Residence officers showcase development

24 October 2005

Model developers: RDOs Neil Foster, Nomakhaya Kamwendo, Wezi Seme, Dr Rosemary Exner and Charmaine January.

It is generally held that the residence development programmes at UCT are a cut above the rest.

These programmes aim for "holistic student development", covering everything from academic support to psychological and physical wellbeing. Most importantly, residences look to the best ways to bolster the throughput rate of the university's domiciled students.

It's a programme that the university's band of five residence development officers (RDO) - or practitioners, as they prefer to be known - developed and are rightly proud of, and like to share with others.
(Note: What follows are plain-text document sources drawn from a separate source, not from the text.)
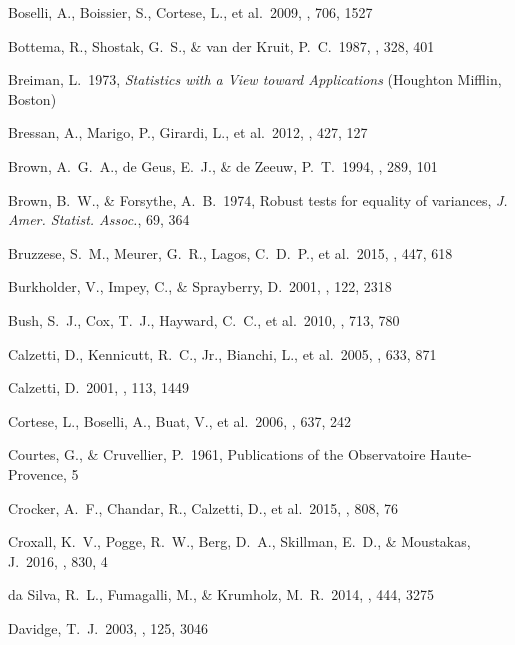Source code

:  Boselli, A., Boissier, S., Cortese, L., et al.\ 2009, \apj, 706, 1527 


 Bottema, R., Shostak, G.~S., \& van der Kruit, P.~C.\ 1987, \nat, 328, 401 

 Breiman, L.\ 1973, \emph{Statistics
with a View toward Applications} (Houghton Mifflin, Boston)

 Bressan, A., Marigo, P., Girardi, L., et al.\ 2012, \mnras, 427, 127 

 Brown, A.~G.~A., de Geus, E.~J., \& de Zeeuw, P.~T.\ 1994, \aap, 289, 101 

 Brown, B.~W., \& Forsythe,
A.~B.\ 1974, Robust tests for equality of
variances, \emph{J. Amer. Statist. Assoc.}, 69, 364

 Bruzzese, S.~M., Meurer, G.~R., Lagos, C.~D.~P., et al.\ 2015, \mnras, 447, 618 

 Burkholder, V., Impey, C., \& Sprayberry, D.\ 2001, \aj, 122, 2318 

 Bush, S.~J., Cox, T.~J., Hayward, C.~C., et al.\ 2010, \apj, 713, 780 

 Calzetti, D., Kennicutt, R.~C., Jr., Bianchi, L., et al.\ 2005, \apj, 633, 871 


 Calzetti, D.\ 2001, \pasp, 113, 1449 


 Cortese, L., Boselli, A., Buat, V., et al.\ 2006, \apj, 637, 242 


 Courtes, G., \& Cruvellier, P.\ 1961, Publications of the Observatoire Haute-Provence, 5


 Crocker, A.~F., Chandar, R., Calzetti, D., et al.\ 2015, \apj, 808, 76 

 Croxall, K.~V., Pogge, R.~W., Berg, D.~A., Skillman, E.~D., \& Moustakas, J.\ 2016, \apj, 830, 4 

 da Silva, R.~L., Fumagalli, M., \& Krumholz, M.~R.\ 2014, \mnras, 444, 3275 

 Davidge, T.~J.\ 2003, \aj, 125, 3046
Which is what they did recently at two conferences, one that cast about for best practices in student development, the other to share findings on the adjustment of first-year students to university life.

RDOs Neil Foster, Charmaine January, Nomakhaya Kamwendo and Wezi Seme presented a paper titled Is Our Umbrella Coping with Strong Wind and Wild Rain, on UCT's first-tier residence development programmes at the Fifth Annual Conference of the South African Association of Senior Student-Affairs Professionals (SAASSAP). The theme for this year's gathering, hosted by the University of the Western Cape in September, was Student Development and Support: Meeting the Challenges of a Democratic South Africa.

At about the same time, the final member of the team, psychologist Dr Rosemary Exner, presented a poster and paper on an identical theme - although her offerings were titled So are Your Wings Folded or Just Tucked Away? - at the 26th Annual Conference of the Society for Student Counsellors in Southern Africa (SSCSA), hosted by the Counselling and Careers Development Unit of the University of the Witwatersrand.

"We are seen by many universities as a model for developing holistic living and learning environments," says Foster. "They are consulting with us to reproduce the model that we have."